[DATA — start]
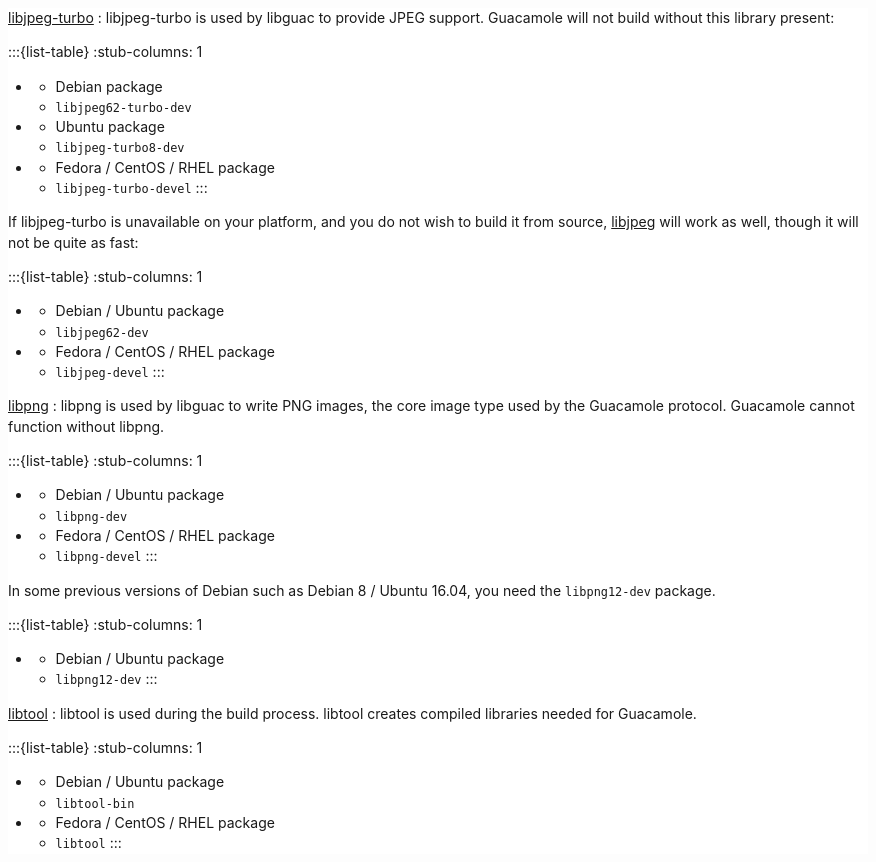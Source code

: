 [libjpeg-turbo](http://libjpeg-turbo.virtualgl.org/)
: libjpeg-turbo is used by libguac to provide JPEG support. Guacamole will not
  build without this library present:

  :::{list-table}
  :stub-columns: 1
  * - Debian package
    - `libjpeg62-turbo-dev`
  * - Ubuntu package
    - `libjpeg-turbo8-dev`
  * - Fedora / CentOS / RHEL package
    - `libjpeg-turbo-devel`
  :::

  If libjpeg-turbo is unavailable on your platform, and you do not wish to
  build it from source, [libjpeg](http://www.ijg.org/) will work as well,
  though it will not be quite as fast:

  :::{list-table}
  :stub-columns: 1
  * - Debian / Ubuntu package
    - `libjpeg62-dev`
  * - Fedora / CentOS / RHEL package
    - `libjpeg-devel`
  :::

[libpng](http://www.libpng.org/pub/png/libpng.html)
: libpng is used by libguac to write PNG images, the core image type used by
  the Guacamole protocol. Guacamole cannot function without libpng.

  :::{list-table}
  :stub-columns: 1
  * - Debian / Ubuntu package
    - `libpng-dev`
  * - Fedora / CentOS / RHEL package
    - `libpng-devel`
  :::

  In some previous versions of Debian such as Debian 8 / Ubuntu 16.04, you need
  the `libpng12-dev` package.

  :::{list-table}
  :stub-columns: 1
  * - Debian / Ubuntu package
    - `libpng12-dev`
  :::

[libtool](https://www.gnu.org/software/libtool/manual/libtool.html)
: libtool is used during the build process. libtool creates compiled libraries
  needed for Guacamole.

  :::{list-table}
  :stub-columns: 1
  * - Debian / Ubuntu package
    - `libtool-bin`
  * - Fedora / CentOS / RHEL package
    - `libtool`
  :::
[DATA — finish]
#### [YOUR OBJECTIVE]
When repeating the entries, leave out every picture and keep the rest exact.

#### [RESULT OF THIS TASK]
Source code

: [libjpeg-turbo](http://libjpeg-turbo.virtualgl.org/)
: libjpeg-turbo is used by libguac to provide JPEG support. Guacamole will not
  build without this library present:

  :::{list-table}
  :stub-columns: 1
  * - Debian package
    - `libjpeg62-turbo-dev`
  * - Ubuntu package
    - `libjpeg-turbo8-dev`
  * - Fedora / CentOS / RHEL package
    - `libjpeg-turbo-devel`
  :::

  If libjpeg-turbo is unavailable on your platform, and you do not wish to
  build it from source, [libjpeg](http://www.ijg.org/) will work as well,
  though it will not be quite as fast:

  :::{list-table}
  :stub-columns: 1
  * - Debian / Ubuntu package
    - `libjpeg62-dev`
  * - Fedora / CentOS / RHEL package
    - `libjpeg-devel`
  :::

[libpng](http://www.libpng.org/pub/png/libpng.html)
: libpng is used by libguac to write PNG images, the core image type used by
  the Guacamole protocol. Guacamole cannot function without libpng.

  :::{list-table}
  :stub-columns: 1
  * - Debian / Ubuntu package
    - `libpng-dev`
  * - Fedora / CentOS / RHEL package
    - `libpng-devel`
  :::

  In some previous versions of Debian such as Debian 8 / Ubuntu 16.04, you need
  the `libpng12-dev` package.

  :::{list-table}
  :stub-columns: 1
  * - Debian / Ubuntu package
    - `libpng12-dev`
  :::

[libtool](https://www.gnu.org/software/libtool/manual/libtool.html)
: libtool is used during the build process. libtool creates compiled libraries
  needed for Guacamole.

  :::{list-table}
  :stub-columns: 1
  * - Debian / Ubuntu package
    - `libtool-bin`
  * - Fedora / CentOS / RHEL package
    - `libtool`
  :::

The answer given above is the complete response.